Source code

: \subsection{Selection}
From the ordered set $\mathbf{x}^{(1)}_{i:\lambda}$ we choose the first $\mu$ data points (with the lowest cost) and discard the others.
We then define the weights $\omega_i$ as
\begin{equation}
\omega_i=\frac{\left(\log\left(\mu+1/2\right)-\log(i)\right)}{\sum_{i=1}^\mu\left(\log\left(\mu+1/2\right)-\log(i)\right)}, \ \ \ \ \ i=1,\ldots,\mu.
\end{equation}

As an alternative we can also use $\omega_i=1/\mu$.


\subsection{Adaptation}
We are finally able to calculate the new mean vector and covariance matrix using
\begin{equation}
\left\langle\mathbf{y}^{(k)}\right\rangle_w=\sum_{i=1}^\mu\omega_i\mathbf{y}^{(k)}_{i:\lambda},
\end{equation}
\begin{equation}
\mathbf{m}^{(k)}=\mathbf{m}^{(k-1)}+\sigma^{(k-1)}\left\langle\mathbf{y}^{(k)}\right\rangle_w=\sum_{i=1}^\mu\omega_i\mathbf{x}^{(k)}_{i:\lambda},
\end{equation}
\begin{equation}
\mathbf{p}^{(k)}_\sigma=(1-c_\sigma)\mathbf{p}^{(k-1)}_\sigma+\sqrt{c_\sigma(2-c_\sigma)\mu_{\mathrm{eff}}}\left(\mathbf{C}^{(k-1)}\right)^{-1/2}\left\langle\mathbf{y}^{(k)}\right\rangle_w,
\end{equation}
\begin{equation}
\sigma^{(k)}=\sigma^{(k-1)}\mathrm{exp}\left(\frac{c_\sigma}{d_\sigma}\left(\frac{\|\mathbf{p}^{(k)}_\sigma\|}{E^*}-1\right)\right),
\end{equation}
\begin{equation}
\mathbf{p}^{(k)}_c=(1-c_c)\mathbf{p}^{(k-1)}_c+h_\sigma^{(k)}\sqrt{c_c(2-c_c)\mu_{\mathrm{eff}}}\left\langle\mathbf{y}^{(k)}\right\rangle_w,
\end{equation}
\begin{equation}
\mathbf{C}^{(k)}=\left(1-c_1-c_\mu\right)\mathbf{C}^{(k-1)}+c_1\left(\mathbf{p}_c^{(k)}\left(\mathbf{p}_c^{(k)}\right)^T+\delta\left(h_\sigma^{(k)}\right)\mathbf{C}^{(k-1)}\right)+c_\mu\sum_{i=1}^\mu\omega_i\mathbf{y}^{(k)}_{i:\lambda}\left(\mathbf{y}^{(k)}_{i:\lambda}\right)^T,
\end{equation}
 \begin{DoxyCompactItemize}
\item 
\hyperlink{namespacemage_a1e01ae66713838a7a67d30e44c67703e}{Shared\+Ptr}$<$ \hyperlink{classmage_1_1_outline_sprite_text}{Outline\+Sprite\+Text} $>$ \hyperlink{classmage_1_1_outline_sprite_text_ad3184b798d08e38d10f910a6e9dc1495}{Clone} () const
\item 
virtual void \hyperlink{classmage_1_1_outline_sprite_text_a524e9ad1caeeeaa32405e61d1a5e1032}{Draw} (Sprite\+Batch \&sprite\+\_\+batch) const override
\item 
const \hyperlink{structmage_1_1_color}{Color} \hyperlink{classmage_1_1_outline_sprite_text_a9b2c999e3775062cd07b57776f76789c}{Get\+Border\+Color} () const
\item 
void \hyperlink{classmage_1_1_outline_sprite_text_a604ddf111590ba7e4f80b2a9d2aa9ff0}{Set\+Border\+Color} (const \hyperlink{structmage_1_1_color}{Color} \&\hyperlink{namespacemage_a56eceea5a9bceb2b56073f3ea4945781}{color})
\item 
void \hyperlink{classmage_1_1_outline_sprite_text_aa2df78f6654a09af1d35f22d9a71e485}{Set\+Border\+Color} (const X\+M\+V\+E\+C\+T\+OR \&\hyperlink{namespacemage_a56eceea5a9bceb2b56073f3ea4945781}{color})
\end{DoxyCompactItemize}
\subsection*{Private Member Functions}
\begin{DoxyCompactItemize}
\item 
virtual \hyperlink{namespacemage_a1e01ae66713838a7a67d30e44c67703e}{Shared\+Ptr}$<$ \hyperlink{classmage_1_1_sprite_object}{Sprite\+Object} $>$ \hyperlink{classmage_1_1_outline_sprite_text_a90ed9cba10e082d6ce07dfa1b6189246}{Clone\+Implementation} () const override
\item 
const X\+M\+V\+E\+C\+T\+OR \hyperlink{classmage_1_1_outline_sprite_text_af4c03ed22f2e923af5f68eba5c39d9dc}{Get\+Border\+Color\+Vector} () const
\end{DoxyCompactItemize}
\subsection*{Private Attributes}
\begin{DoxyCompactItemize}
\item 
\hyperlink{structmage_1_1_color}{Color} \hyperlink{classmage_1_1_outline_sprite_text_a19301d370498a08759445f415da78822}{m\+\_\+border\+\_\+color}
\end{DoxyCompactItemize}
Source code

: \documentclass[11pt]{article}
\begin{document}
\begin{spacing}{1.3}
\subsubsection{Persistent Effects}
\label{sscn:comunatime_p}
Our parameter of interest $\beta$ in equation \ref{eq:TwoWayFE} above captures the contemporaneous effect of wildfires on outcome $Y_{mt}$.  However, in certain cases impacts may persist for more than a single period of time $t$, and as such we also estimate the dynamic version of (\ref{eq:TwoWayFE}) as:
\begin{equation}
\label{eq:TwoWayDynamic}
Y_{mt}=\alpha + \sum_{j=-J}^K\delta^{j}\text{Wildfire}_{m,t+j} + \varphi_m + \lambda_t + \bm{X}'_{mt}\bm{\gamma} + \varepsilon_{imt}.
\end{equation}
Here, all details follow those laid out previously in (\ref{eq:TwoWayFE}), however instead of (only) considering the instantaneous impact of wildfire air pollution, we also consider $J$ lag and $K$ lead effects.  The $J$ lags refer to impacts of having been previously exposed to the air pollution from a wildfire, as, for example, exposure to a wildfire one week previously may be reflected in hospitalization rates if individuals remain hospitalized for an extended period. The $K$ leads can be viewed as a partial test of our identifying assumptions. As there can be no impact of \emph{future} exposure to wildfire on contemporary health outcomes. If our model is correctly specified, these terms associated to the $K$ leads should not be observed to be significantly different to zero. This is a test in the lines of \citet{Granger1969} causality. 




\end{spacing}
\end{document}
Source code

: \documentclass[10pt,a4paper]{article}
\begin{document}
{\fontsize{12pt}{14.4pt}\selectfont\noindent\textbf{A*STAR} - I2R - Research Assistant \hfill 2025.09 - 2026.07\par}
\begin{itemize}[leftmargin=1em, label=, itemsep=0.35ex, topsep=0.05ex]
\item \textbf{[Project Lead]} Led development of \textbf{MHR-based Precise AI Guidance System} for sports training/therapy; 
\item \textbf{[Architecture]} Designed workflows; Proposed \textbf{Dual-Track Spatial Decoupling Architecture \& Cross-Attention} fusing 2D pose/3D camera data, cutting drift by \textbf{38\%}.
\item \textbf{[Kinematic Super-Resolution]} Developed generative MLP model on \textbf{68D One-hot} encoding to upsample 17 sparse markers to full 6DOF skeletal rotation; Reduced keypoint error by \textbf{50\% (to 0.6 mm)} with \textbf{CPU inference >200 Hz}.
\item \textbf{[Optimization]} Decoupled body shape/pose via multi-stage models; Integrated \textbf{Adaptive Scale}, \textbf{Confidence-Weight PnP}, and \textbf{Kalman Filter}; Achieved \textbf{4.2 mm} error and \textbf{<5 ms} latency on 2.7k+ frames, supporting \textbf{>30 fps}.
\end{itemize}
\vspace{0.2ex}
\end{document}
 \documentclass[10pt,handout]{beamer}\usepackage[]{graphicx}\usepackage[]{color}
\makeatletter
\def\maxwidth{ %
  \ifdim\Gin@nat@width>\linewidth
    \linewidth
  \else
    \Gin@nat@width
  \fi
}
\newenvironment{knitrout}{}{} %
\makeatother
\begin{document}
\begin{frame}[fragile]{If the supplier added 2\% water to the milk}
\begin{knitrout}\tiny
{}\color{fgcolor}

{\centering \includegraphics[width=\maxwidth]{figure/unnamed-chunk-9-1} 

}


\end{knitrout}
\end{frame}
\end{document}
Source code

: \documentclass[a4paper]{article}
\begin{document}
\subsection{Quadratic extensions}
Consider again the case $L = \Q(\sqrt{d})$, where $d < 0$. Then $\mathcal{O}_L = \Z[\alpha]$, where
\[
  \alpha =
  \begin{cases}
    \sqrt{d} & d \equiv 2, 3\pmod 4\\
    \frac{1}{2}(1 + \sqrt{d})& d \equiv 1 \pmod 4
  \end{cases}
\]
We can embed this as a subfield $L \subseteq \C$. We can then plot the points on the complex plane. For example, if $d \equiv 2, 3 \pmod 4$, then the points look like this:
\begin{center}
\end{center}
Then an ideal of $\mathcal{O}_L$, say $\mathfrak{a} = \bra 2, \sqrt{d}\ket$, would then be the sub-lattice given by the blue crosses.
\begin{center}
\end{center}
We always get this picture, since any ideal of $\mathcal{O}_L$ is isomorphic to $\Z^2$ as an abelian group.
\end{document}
• • • •
What is needed - In the entries above, find each line with the word "override" and copy it.

Solution for this exercise -
virtual void \hyperlink{classmage_1_1_outline_sprite_text_a524e9ad1caeeeaa32405e61d1a5e1032}{Draw} (Sprite\+Batch \&sprite\+\_\+batch) const override
virtual \hyperlink{namespacemage_a1e01ae66713838a7a67d30e44c67703e}{Shared\+Ptr}$<$ \hyperlink{classmage_1_1_sprite_object}{Sprite\+Object} $>$ \hyperlink{classmage_1_1_outline_sprite_text_a90ed9cba10e082d6ce07dfa1b6189246}{Clone\+Implementation} () const override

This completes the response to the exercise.